> **WHAT THIS TASK INVOLVES**
The expected result is the full set of records, copied precisely, with images dropped.

[Saved entries]
-----
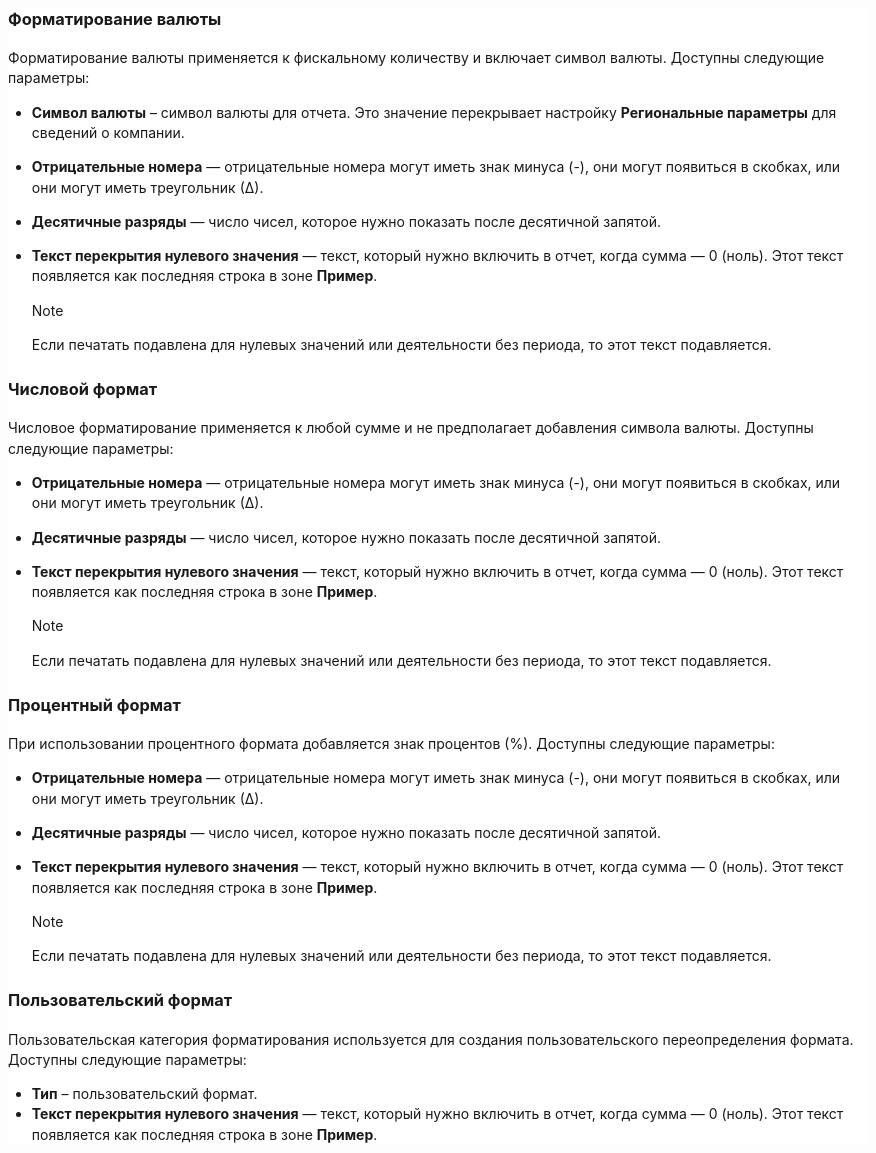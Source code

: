 ### <a name="currency-formatting"></a>Форматирование валюты

Форматирование валюты применяется к фискальному количеству и включает символ валюты. Доступны следующие параметры:

- **Символ валюты** – символ валюты для отчета. Это значение перекрывает настройку **Региональные параметры** для сведений о компании.
- **Отрицательные номера** — отрицательные номера могут иметь знак минуса (-), они могут появиться в скобках, или они могут иметь треугольник (∆).
- **Десятичные разряды** — число чисел, которое нужно показать после десятичной запятой.
- **Текст перекрытия нулевого значения** — текст, который нужно включить в отчет, когда сумма — 0 (ноль). Этот текст появляется как последняя строка в зоне **Пример**.

    > [!NOTE]
    > Если печатать подавлена для нулевых значений или деятельности без периода, то этот текст подавляется.

### <a name="numeric-formatting"></a>Числовой формат

Числовое форматирование применяется к любой сумме и не предполагает добавления символа валюты. Доступны следующие параметры:

- **Отрицательные номера** — отрицательные номера могут иметь знак минуса (-), они могут появиться в скобках, или они могут иметь треугольник (∆).
- **Десятичные разряды** — число чисел, которое нужно показать после десятичной запятой.
- **Текст перекрытия нулевого значения** — текст, который нужно включить в отчет, когда сумма — 0 (ноль). Этот текст появляется как последняя строка в зоне **Пример**.

    > [!NOTE]
    > Если печатать подавлена для нулевых значений или деятельности без периода, то этот текст подавляется.

### <a name="percentage-formatting"></a>Процентный формат

При использовании процентного формата добавляется знак процентов (%). Доступны следующие параметры:

- **Отрицательные номера** — отрицательные номера могут иметь знак минуса (-), они могут появиться в скобках, или они могут иметь треугольник (∆).
- **Десятичные разряды** — число чисел, которое нужно показать после десятичной запятой.
- **Текст перекрытия нулевого значения** — текст, который нужно включить в отчет, когда сумма — 0 (ноль). Этот текст появляется как последняя строка в зоне **Пример**.

    > [!NOTE]
    > Если печатать подавлена для нулевых значений или деятельности без периода, то этот текст подавляется.

### <a name="custom-formatting"></a>Пользовательский формат

Пользовательская категория форматирования используется для создания пользовательского переопределения формата. Доступны следующие параметры:

- **Тип** – пользовательский формат.
- **Текст перекрытия нулевого значения** — текст, который нужно включить в отчет, когда сумма — 0 (ноль). Этот текст появляется как последняя строка в зоне **Пример**.
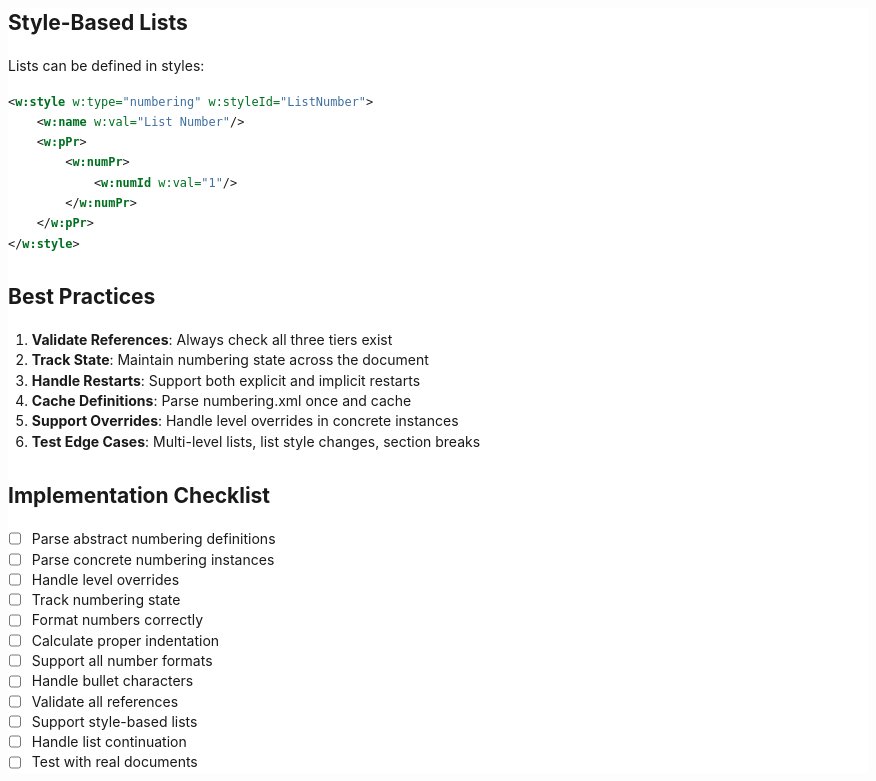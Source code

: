 ## Style-Based Lists

Lists can be defined in styles:

```xml
<w:style w:type="numbering" w:styleId="ListNumber">
    <w:name w:val="List Number"/>
    <w:pPr>
        <w:numPr>
            <w:numId w:val="1"/>
        </w:numPr>
    </w:pPr>
</w:style>
```

## Best Practices

1. **Validate References**: Always check all three tiers exist
2. **Track State**: Maintain numbering state across the document
3. **Handle Restarts**: Support both explicit and implicit restarts
4. **Cache Definitions**: Parse numbering.xml once and cache
5. **Support Overrides**: Handle level overrides in concrete instances
6. **Test Edge Cases**: Multi-level lists, list style changes, section breaks

## Implementation Checklist

- [ ] Parse abstract numbering definitions
- [ ] Parse concrete numbering instances  
- [ ] Handle level overrides
- [ ] Track numbering state
- [ ] Format numbers correctly
- [ ] Calculate proper indentation
- [ ] Support all number formats
- [ ] Handle bullet characters
- [ ] Validate all references
- [ ] Support style-based lists
- [ ] Handle list continuation
- [ ] Test with real documents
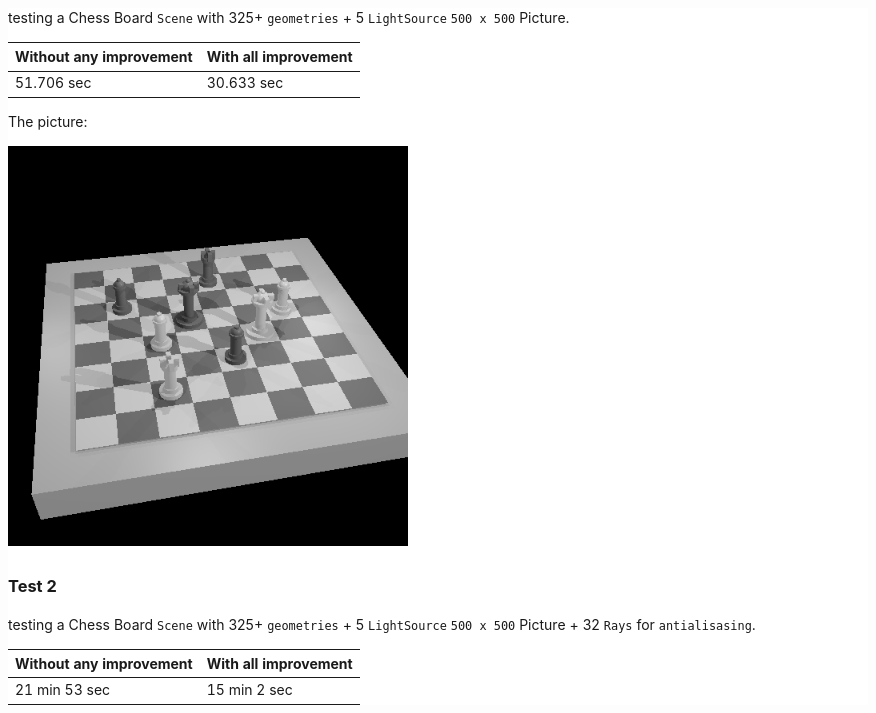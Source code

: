 testing a Chess Board `Scene` with 325+ `geometries` + 5 `LightSource` `500 x 500` Picture.

| Without any improvement | With all improvement |
|-------------------------|----------------------|
| 51.706 sec              | 30.633 sec           |

The picture:

<img alt="Before" height="400" src="./images/picture improvement/img_2.png" />

### Test 2

testing a Chess Board `Scene` with 325+ `geometries` + 5 `LightSource` `500 x 500` Picture + 32 `Rays` for `antialisasing`.

| Without any improvement | With all improvement |
|-------------------------|----------------------|
| 21 min 53 sec           | 15 min 2 sec         |

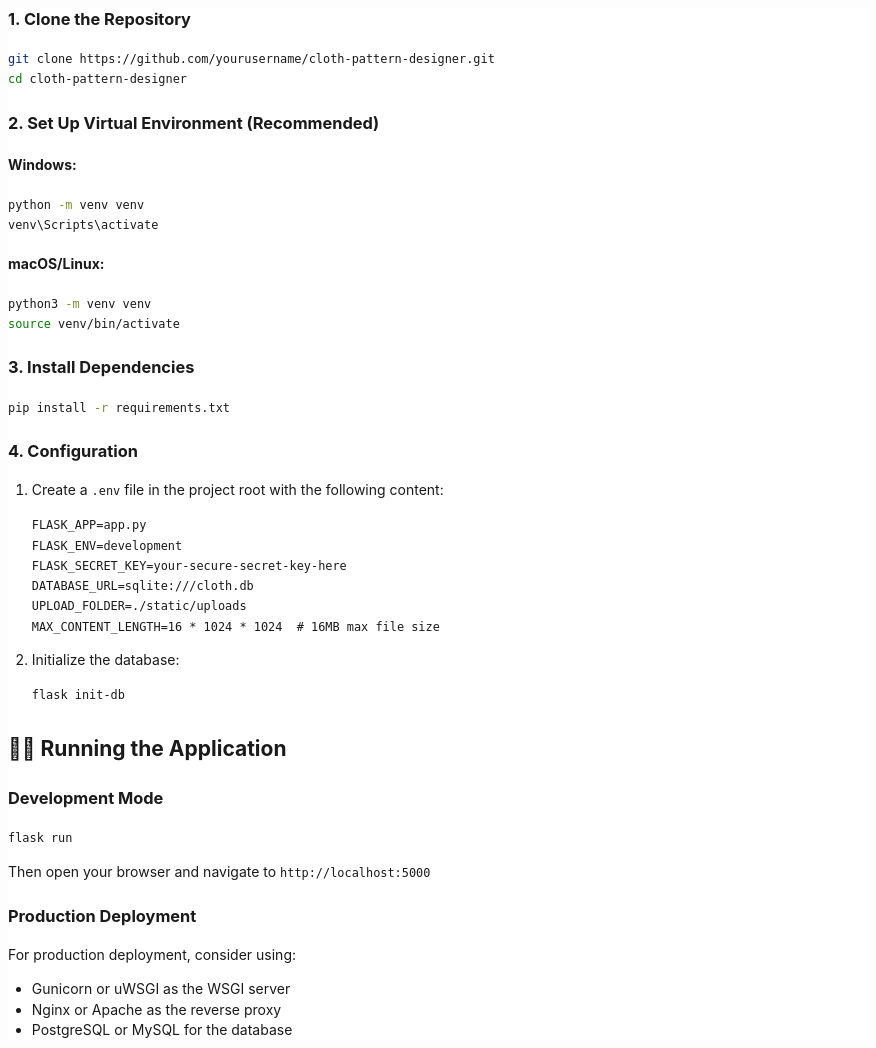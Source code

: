 ### 1. Clone the Repository
```bash
git clone https://github.com/yourusername/cloth-pattern-designer.git
cd cloth-pattern-designer
```

### 2. Set Up Virtual Environment (Recommended)
#### Windows:
```bash
python -m venv venv
venv\Scripts\activate
```

#### macOS/Linux:
```bash
python3 -m venv venv
source venv/bin/activate
```

### 3. Install Dependencies
```bash
pip install -r requirements.txt
```

### 4. Configuration
1. Create a `.env` file in the project root with the following content:
   ```
   FLASK_APP=app.py
   FLASK_ENV=development
   FLASK_SECRET_KEY=your-secure-secret-key-here
   DATABASE_URL=sqlite:///cloth.db
   UPLOAD_FOLDER=./static/uploads
   MAX_CONTENT_LENGTH=16 * 1024 * 1024  # 16MB max file size
   ```

2. Initialize the database:
   ```bash
   flask init-db
   ```

## 🏃‍♂️ Running the Application

### Development Mode
```bash
flask run
```
Then open your browser and navigate to `http://localhost:5000`

### Production Deployment
For production deployment, consider using:
- Gunicorn or uWSGI as the WSGI server
- Nginx or Apache as the reverse proxy
- PostgreSQL or MySQL for the database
-----
> **EXERCISE RESULT**
Source code

: ### <a name="currency-formatting"></a>Форматирование валюты

Форматирование валюты применяется к фискальному количеству и включает символ валюты. Доступны следующие параметры:

- **Символ валюты** – символ валюты для отчета. Это значение перекрывает настройку **Региональные параметры** для сведений о компании.
- **Отрицательные номера** — отрицательные номера могут иметь знак минуса (-), они могут появиться в скобках, или они могут иметь треугольник (∆).
- **Десятичные разряды** — число чисел, которое нужно показать после десятичной запятой.
- **Текст перекрытия нулевого значения** — текст, который нужно включить в отчет, когда сумма — 0 (ноль). Этот текст появляется как последняя строка в зоне **Пример**.

    > [!NOTE]
    > Если печатать подавлена для нулевых значений или деятельности без периода, то этот текст подавляется.

### <a name="numeric-formatting"></a>Числовой формат

Числовое форматирование применяется к любой сумме и не предполагает добавления символа валюты. Доступны следующие параметры:

- **Отрицательные номера** — отрицательные номера могут иметь знак минуса (-), они могут появиться в скобках, или они могут иметь треугольник (∆).
- **Десятичные разряды** — число чисел, которое нужно показать после десятичной запятой.
- **Текст перекрытия нулевого значения** — текст, который нужно включить в отчет, когда сумма — 0 (ноль). Этот текст появляется как последняя строка в зоне **Пример**.

    > [!NOTE]
    > Если печатать подавлена для нулевых значений или деятельности без периода, то этот текст подавляется.

### <a name="percentage-formatting"></a>Процентный формат

При использовании процентного формата добавляется знак процентов (%). Доступны следующие параметры:

- **Отрицательные номера** — отрицательные номера могут иметь знак минуса (-), они могут появиться в скобках, или они могут иметь треугольник (∆).
- **Десятичные разряды** — число чисел, которое нужно показать после десятичной запятой.
- **Текст перекрытия нулевого значения** — текст, который нужно включить в отчет, когда сумма — 0 (ноль). Этот текст появляется как последняя строка в зоне **Пример**.

    > [!NOTE]
    > Если печатать подавлена для нулевых значений или деятельности без периода, то этот текст подавляется.

### <a name="custom-formatting"></a>Пользовательский формат

Пользовательская категория форматирования используется для создания пользовательского переопределения формата. Доступны следующие параметры:

- **Тип** – пользовательский формат.
- **Текст перекрытия нулевого значения** — текст, который нужно включить в отчет, когда сумма — 0 (ноль). Этот текст появляется как последняя строка в зоне **Пример**.
Source code

: ## Style-Based Lists

Lists can be defined in styles:

```xml
<w:style w:type="numbering" w:styleId="ListNumber">
    <w:name w:val="List Number"/>
    <w:pPr>
        <w:numPr>
            <w:numId w:val="1"/>
        </w:numPr>
    </w:pPr>
</w:style>
```

## Best Practices

1. **Validate References**: Always check all three tiers exist
2. **Track State**: Maintain numbering state across the document
3. **Handle Restarts**: Support both explicit and implicit restarts
4. **Cache Definitions**: Parse numbering.xml once and cache
5. **Support Overrides**: Handle level overrides in concrete instances
6. **Test Edge Cases**: Multi-level lists, list style changes, section breaks

## Implementation Checklist

- [ ] Parse abstract numbering definitions
- [ ] Parse concrete numbering instances  
- [ ] Handle level overrides
- [ ] Track numbering state
- [ ] Format numbers correctly
- [ ] Calculate proper indentation
- [ ] Support all number formats
- [ ] Handle bullet characters
- [ ] Validate all references
- [ ] Support style-based lists
- [ ] Handle list continuation
- [ ] Test with real documents
Source code

: testing a Chess Board `Scene` with 325+ `geometries` + 5 `LightSource` `500 x 500` Picture.

| Without any improvement | With all improvement |
|-------------------------|----------------------|
| 51.706 sec              | 30.633 sec           |

The picture:

<img alt="Before" height="400" src="./images/picture improvement/img_2.png" />

### Test 2

testing a Chess Board `Scene` with 325+ `geometries` + 5 `LightSource` `500 x 500` Picture + 32 `Rays` for `antialisasing`.

| Without any improvement | With all improvement |
|-------------------------|----------------------|
| 21 min 53 sec           | 15 min 2 sec         |

Source code

: ### 1. Clone the Repository
```bash
git clone https://github.com/yourusername/cloth-pattern-designer.git
cd cloth-pattern-designer
```

### 2. Set Up Virtual Environment (Recommended)
#### Windows:
```bash
python -m venv venv
venv\Scripts\activate
```

#### macOS/Linux:
```bash
python3 -m venv venv
source venv/bin/activate
```

### 3. Install Dependencies
```bash
pip install -r requirements.txt
```

### 4. Configuration
1. Create a `.env` file in the project root with the following content:
   ```
   FLASK_APP=app.py
   FLASK_ENV=development
   FLASK_SECRET_KEY=your-secure-secret-key-here
   DATABASE_URL=sqlite:///cloth.db
   UPLOAD_FOLDER=./static/uploads
   MAX_CONTENT_LENGTH=16 * 1024 * 1024  # 16MB max file size
   ```

2. Initialize the database:
   ```bash
   flask init-db
   ```

## 🏃‍♂️ Running the Application

### Development Mode
```bash
flask run
```
Then open your browser and navigate to `http://localhost:5000`

### Production Deployment
For production deployment, consider using:
- Gunicorn or uWSGI as the WSGI server
- Nginx or Apache as the reverse proxy
- PostgreSQL or MySQL for the database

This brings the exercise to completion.